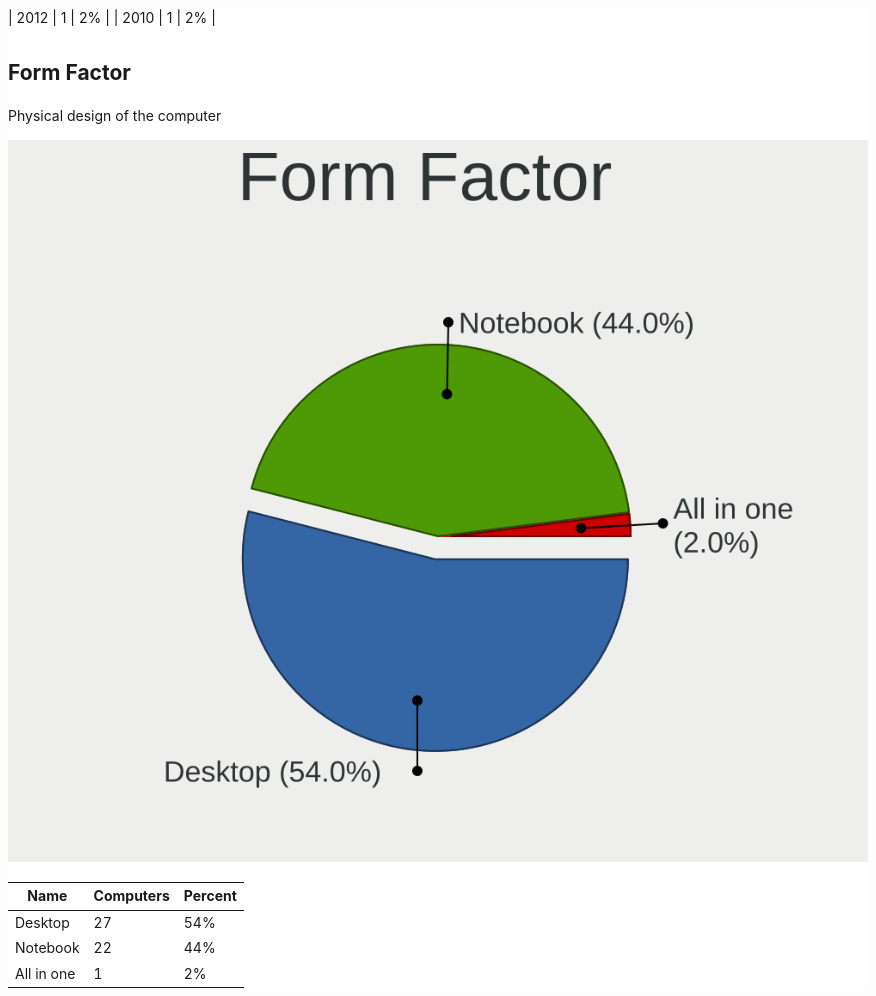 | 2012 | 1         | 2%      |
| 2010 | 1         | 2%      |

Form Factor
-----------

Physical design of the computer

![Form Factor](./All/images/pie_chart/node_formfactor.svg)


| Name       | Computers | Percent |
|------------|-----------|---------|
| Desktop    | 27        | 54%     |
| Notebook   | 22        | 44%     |
| All in one | 1         | 2%      |
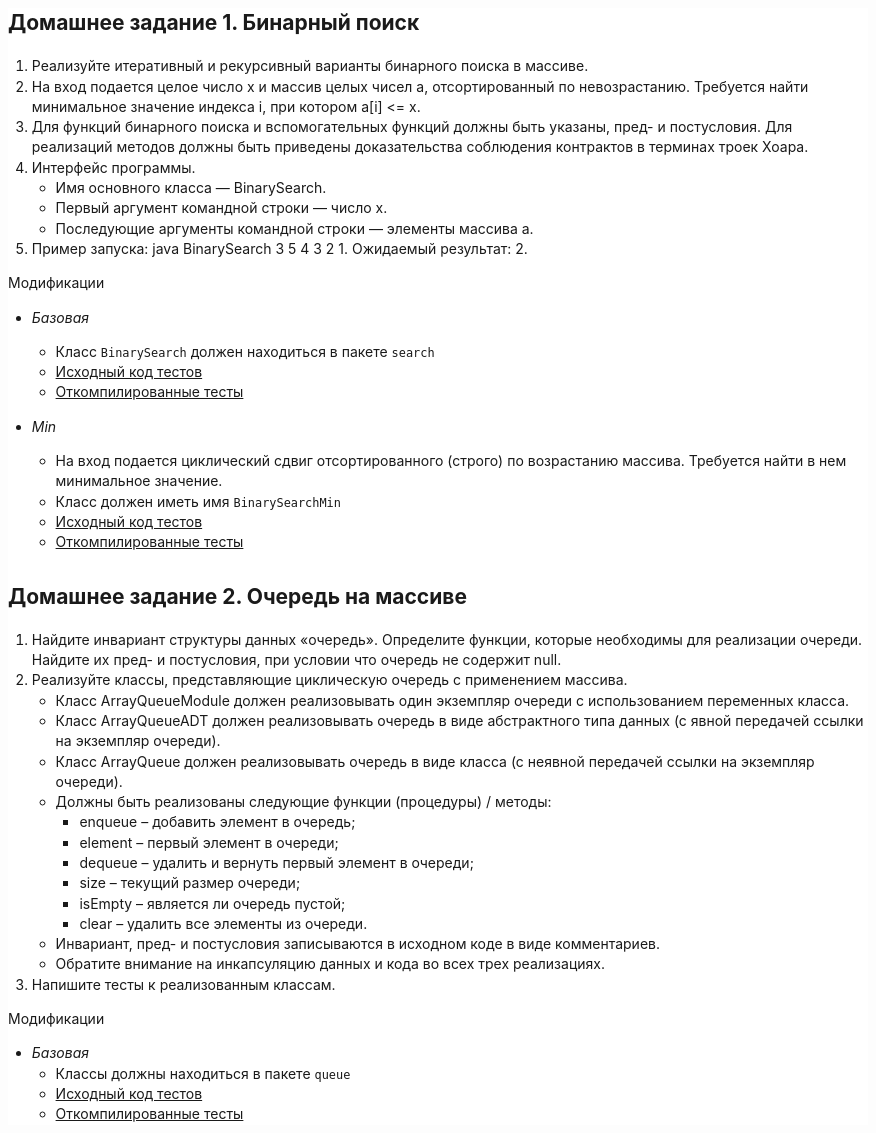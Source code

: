 ## Домашнее задание 1. Бинарный поиск
1. Реализуйте итеративный и рекурсивный варианты бинарного поиска в массиве.
2. На вход подается целое число x и массив целых чисел a, отсортированный по невозрастанию. Требуется найти минимальное значение индекса i, при котором a[i] <= x.
3. Для функций бинарного поиска и вспомогательных функций должны быть указаны, пред- и постусловия. Для реализаций методов должны быть приведены доказательства соблюдения контрактов в терминах троек Хоара.
4. Интерфейс программы.
    * Имя основного класса — BinarySearch.
    * Первый аргумент командной строки — число x.
    * Последующие аргументы командной строки — элементы массива a.
5. Пример запуска: java BinarySearch 3 5 4 3 2 1. Ожидаемый результат: 2.

Модификации
 * *Базовая*
    * Класс `BinarySearch` должен находиться в пакете `search`
    * [Исходный код тестов](java/search/BinarySearchTest.java)
    * [Откомпилированные тесты](artifacts/search/BinarySearchTest.jar)
 
 * *Min*
    * На вход подается циклический сдвиг 
      отсортированного (строго) по возрастанию массива.
      Требуется найти в нем минимальное значение.
    * Класс должен иметь имя `BinarySearchMin`
    * [Исходный код тестов](java/search/BinarySearchMinTest.java)
    * [Откомпилированные тесты](artifacts/search/BinarySearchMinTest.jar)


## Домашнее задание 2. Очередь на массиве
1. Найдите инвариант структуры данных «очередь». Определите функции, которые необходимы для реализации очереди. Найдите их пред- и постусловия, при условии что очередь не содержит null.
2. Реализуйте классы, представляющие циклическую очередь с применением массива.
   - Класс ArrayQueueModule должен реализовывать один экземпляр очереди с использованием переменных класса.
   - Класс ArrayQueueADT должен реализовывать очередь в виде абстрактного типа данных (с явной передачей ссылки на экземпляр очереди).
   - Класс ArrayQueue должен реализовывать очередь в виде класса (с неявной передачей ссылки на экземпляр очереди).
   - Должны быть реализованы следующие функции (процедуры) / методы:
      - enqueue – добавить элемент в очередь;
      - element – первый элемент в очереди;
      - dequeue – удалить и вернуть первый элемент в очереди;
      - size – текущий размер очереди;
      - isEmpty – является ли очередь пустой;
      - clear – удалить все элементы из очереди.
   - Инвариант, пред- и постусловия записываются в исходном коде в виде комментариев.
   - Обратите внимание на инкапсуляцию данных и кода во всех трех реализациях.
3. Напишите тесты к реализованным классам.

Модификации
 * *Базовая*
    * Классы должны находиться в пакете `queue`
    * [Исходный код тестов](java/queue/ArrayQueueTest.java)
    * [Откомпилированные тесты](artifacts/queue/ArrayQueueTest.jar)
□ □ □
**ASSIGNED TASK**:
Write out only the lines that run from the line containing "- Класс ArrayQueueADT" through the line containing "- clear – удалить", both included, exactly as they appear above.

**WRITTEN REPLY**:
   - Класс ArrayQueueADT должен реализовывать очередь в виде абстрактного типа данных (с явной передачей ссылки на экземпляр очереди).
   - Класс ArrayQueue должен реализовывать очередь в виде класса (с неявной передачей ссылки на экземпляр очереди).
   - Должны быть реализованы следующие функции (процедуры) / методы:
      - enqueue – добавить элемент в очередь;
      - element – первый элемент в очереди;
      - dequeue – удалить и вернуть первый элемент в очереди;
      - size – текущий размер очереди;
      - isEmpty – является ли очередь пустой;
      - clear – удалить все элементы из очереди.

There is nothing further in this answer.